LISTED ENTRIES
[Start of section]
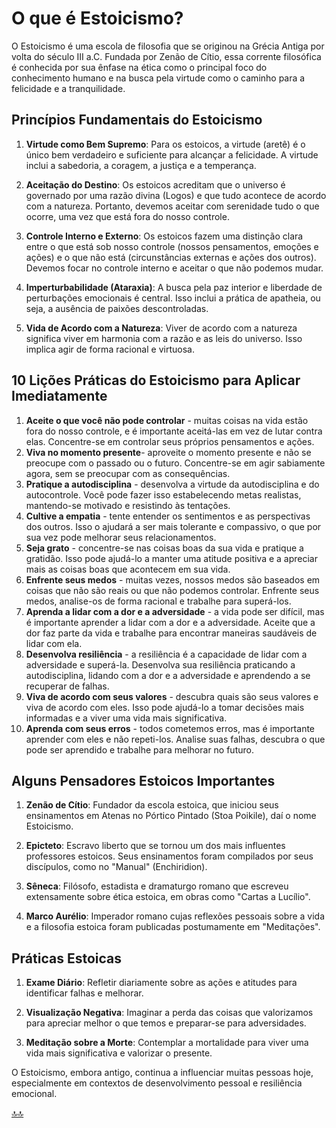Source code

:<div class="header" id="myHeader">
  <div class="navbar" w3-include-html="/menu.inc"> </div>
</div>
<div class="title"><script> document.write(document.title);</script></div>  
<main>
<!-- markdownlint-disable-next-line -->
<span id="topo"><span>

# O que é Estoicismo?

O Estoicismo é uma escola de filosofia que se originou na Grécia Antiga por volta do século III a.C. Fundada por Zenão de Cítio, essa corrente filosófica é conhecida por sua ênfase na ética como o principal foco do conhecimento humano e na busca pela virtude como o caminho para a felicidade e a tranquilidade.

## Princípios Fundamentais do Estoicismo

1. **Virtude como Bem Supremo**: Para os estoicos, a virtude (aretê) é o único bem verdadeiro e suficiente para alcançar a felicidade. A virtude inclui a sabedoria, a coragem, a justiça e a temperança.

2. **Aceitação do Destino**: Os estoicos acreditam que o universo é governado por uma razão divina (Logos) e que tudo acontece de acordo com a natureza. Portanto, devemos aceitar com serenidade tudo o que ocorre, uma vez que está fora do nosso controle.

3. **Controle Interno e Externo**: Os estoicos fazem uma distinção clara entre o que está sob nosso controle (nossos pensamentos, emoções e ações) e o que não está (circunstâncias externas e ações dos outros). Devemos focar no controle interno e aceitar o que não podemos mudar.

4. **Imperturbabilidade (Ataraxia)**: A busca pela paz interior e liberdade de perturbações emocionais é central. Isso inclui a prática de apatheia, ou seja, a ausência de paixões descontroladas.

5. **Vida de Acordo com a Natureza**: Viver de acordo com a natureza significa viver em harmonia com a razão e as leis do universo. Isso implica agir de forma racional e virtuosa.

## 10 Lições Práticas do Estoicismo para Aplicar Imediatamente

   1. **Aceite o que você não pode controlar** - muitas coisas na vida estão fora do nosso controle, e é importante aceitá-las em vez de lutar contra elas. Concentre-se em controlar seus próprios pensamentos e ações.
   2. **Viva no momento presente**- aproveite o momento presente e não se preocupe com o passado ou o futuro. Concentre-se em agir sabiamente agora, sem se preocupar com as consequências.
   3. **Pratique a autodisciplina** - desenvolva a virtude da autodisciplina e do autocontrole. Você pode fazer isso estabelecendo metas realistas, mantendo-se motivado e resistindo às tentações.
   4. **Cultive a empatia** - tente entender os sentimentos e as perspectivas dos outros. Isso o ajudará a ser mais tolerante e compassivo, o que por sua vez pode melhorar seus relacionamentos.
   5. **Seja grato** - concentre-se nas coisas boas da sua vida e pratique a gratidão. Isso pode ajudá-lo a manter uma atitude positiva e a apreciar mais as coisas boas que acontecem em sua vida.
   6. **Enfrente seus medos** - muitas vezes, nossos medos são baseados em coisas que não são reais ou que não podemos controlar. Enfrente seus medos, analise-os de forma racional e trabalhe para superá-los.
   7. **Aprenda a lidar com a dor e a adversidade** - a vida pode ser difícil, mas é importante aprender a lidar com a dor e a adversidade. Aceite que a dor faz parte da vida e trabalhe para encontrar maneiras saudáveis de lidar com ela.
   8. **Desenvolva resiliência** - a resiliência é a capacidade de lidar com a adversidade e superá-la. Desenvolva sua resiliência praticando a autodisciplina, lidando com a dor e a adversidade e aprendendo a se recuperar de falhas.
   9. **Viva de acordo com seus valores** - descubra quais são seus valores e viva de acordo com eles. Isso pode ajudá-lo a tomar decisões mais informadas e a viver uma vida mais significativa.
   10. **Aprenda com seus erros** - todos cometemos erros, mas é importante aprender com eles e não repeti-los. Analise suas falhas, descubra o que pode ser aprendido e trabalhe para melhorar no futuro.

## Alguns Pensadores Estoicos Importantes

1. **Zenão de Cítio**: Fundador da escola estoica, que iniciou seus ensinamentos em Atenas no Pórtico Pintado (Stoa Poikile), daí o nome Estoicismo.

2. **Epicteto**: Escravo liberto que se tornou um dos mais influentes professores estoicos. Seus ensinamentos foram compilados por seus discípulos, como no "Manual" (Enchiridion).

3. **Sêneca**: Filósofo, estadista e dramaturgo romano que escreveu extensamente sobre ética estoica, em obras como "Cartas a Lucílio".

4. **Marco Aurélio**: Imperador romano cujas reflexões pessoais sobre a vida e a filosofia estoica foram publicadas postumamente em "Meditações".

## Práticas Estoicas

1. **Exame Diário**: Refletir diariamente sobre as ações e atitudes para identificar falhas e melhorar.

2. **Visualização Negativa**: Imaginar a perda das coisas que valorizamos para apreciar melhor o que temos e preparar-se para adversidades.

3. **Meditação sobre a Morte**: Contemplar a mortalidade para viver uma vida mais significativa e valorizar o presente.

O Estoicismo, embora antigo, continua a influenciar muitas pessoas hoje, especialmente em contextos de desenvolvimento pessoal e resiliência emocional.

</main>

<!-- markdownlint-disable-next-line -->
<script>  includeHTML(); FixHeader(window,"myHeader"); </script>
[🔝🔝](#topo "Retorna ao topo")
[End of section]
Whenever a line of the data includes the word "está", show that line in full.

TASK OUTPUT
2. **Aceitação do Destino**: Os estoicos acreditam que o universo é governado por uma razão divina (Logos) e que tudo acontece de acordo com a natureza. Portanto, devemos aceitar com serenidade tudo o que ocorre, uma vez que está fora do nosso controle.
3. **Controle Interno e Externo**: Os estoicos fazem uma distinção clara entre o que está sob nosso controle (nossos pensamentos, emoções e ações) e o que não está (circunstâncias externas e ações dos outros). Devemos focar no controle interno e aceitar o que não podemos mudar.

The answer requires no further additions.